_Required action_
Among the entries below, one stretch runs from the line that contains "Call +1-888-338-0140 Now!**" through the line that contains "throughout Bluffton |". Repeat that stretch exactly, ends included, and only that.

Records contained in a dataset
------------------------

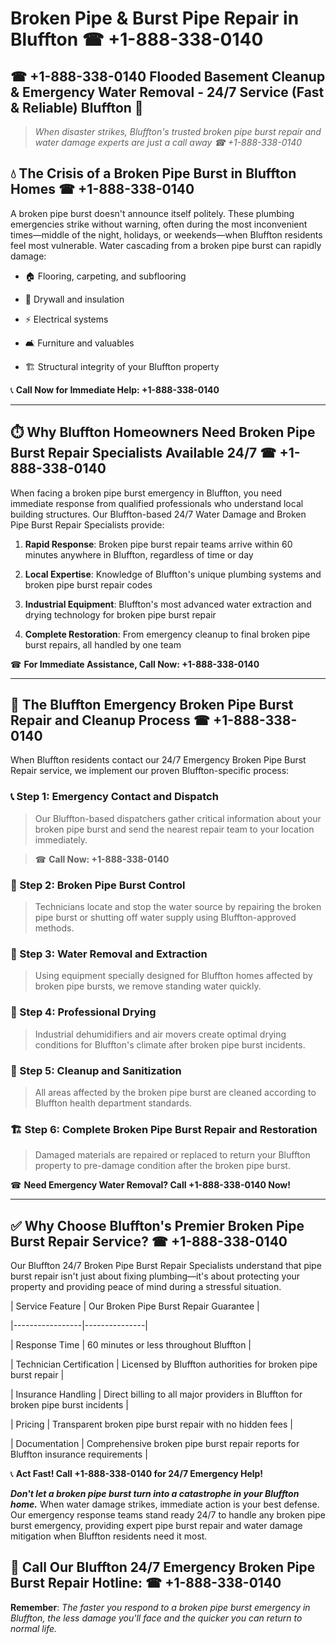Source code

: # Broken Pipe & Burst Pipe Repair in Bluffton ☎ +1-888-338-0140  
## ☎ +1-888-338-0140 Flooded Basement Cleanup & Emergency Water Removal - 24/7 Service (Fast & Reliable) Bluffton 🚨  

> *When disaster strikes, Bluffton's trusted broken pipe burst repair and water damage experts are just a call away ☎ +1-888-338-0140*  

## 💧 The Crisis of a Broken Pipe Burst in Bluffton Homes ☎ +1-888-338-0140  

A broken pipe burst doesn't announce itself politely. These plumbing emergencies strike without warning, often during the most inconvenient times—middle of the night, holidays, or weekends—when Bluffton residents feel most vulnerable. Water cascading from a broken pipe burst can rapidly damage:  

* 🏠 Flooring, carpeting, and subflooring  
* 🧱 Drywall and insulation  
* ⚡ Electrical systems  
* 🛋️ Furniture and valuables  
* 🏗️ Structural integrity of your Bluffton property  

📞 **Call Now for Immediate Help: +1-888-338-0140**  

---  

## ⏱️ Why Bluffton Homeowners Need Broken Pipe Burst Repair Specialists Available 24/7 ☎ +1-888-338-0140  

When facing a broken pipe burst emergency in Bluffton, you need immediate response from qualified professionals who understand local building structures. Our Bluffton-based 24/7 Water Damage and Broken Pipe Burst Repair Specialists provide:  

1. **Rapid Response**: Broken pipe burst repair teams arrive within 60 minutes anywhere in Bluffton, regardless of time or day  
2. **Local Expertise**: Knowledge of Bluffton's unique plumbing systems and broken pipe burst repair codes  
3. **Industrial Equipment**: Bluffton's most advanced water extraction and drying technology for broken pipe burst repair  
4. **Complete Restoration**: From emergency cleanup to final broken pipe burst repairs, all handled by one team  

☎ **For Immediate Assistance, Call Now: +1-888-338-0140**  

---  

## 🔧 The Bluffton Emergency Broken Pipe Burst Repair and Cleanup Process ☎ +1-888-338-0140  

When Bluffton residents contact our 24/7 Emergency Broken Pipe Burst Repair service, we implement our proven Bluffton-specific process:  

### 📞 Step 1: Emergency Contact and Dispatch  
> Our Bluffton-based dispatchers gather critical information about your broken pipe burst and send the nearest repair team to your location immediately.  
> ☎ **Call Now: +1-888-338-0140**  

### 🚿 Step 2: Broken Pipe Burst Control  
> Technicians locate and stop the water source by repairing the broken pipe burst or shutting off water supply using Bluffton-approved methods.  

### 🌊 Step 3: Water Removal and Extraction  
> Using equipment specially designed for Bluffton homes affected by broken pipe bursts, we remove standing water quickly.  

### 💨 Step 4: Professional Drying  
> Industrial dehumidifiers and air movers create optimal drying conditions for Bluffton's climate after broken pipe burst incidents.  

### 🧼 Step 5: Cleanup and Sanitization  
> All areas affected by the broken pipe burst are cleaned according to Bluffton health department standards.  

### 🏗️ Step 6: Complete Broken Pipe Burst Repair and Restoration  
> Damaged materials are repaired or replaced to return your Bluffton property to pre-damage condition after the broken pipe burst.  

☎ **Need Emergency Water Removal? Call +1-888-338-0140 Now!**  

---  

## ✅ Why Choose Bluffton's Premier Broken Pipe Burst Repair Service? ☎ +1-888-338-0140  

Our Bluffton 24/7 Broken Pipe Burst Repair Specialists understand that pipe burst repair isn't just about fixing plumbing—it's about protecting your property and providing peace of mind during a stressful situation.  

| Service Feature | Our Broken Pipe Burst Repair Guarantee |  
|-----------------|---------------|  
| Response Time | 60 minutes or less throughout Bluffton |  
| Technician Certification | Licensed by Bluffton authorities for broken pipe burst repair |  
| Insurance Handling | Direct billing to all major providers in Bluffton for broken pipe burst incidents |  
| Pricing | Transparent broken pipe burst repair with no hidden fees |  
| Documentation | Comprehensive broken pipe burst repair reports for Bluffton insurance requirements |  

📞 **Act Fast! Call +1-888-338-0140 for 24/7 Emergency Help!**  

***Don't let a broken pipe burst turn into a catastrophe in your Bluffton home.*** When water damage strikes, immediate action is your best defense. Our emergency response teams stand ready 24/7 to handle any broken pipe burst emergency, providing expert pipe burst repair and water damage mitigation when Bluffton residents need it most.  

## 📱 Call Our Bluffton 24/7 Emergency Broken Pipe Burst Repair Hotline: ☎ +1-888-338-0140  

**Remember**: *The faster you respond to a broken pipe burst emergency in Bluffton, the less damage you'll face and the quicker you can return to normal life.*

------------------------

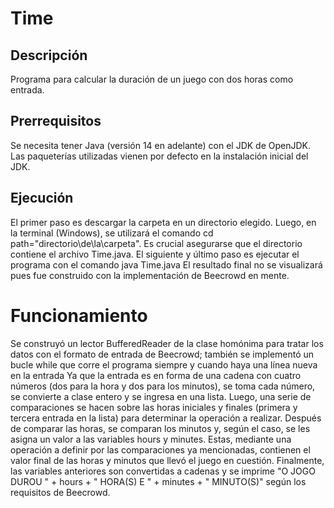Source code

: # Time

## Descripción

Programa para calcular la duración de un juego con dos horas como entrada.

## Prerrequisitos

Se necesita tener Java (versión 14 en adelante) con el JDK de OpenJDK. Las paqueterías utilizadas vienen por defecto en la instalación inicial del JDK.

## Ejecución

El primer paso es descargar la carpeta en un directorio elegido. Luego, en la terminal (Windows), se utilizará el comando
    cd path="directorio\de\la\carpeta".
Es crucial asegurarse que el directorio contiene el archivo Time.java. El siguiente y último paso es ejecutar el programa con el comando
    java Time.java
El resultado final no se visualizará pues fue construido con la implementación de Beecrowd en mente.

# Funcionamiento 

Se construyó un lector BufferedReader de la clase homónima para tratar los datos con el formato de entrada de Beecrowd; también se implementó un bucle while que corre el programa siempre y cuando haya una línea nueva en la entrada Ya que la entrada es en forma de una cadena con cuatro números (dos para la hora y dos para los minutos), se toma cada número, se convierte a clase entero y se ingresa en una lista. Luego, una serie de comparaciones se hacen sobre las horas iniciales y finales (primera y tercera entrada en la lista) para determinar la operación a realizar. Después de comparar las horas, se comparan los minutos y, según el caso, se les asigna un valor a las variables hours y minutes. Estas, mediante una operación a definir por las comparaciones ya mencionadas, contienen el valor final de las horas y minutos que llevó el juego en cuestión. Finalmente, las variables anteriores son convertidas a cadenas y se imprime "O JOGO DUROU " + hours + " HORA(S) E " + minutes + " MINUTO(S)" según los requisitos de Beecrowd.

------------------------

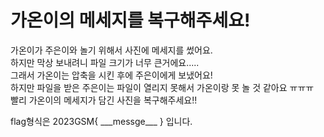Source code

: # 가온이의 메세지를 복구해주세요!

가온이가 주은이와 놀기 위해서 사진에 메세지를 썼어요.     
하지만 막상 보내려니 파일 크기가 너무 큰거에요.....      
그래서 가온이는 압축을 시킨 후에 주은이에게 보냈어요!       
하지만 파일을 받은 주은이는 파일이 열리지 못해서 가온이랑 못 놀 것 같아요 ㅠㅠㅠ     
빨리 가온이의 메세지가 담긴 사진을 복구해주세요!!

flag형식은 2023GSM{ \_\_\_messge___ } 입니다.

------------------------

_Exercise result_
☎ **Need Emergency Water Removal? Call +1-888-338-0140 Now!**  

---  

## ✅ Why Choose Bluffton's Premier Broken Pipe Burst Repair Service? ☎ +1-888-338-0140  

Our Bluffton 24/7 Broken Pipe Burst Repair Specialists understand that pipe burst repair isn't just about fixing plumbing—it's about protecting your property and providing peace of mind during a stressful situation.  

| Service Feature | Our Broken Pipe Burst Repair Guarantee |  
|-----------------|---------------|  
| Response Time | 60 minutes or less throughout Bluffton |  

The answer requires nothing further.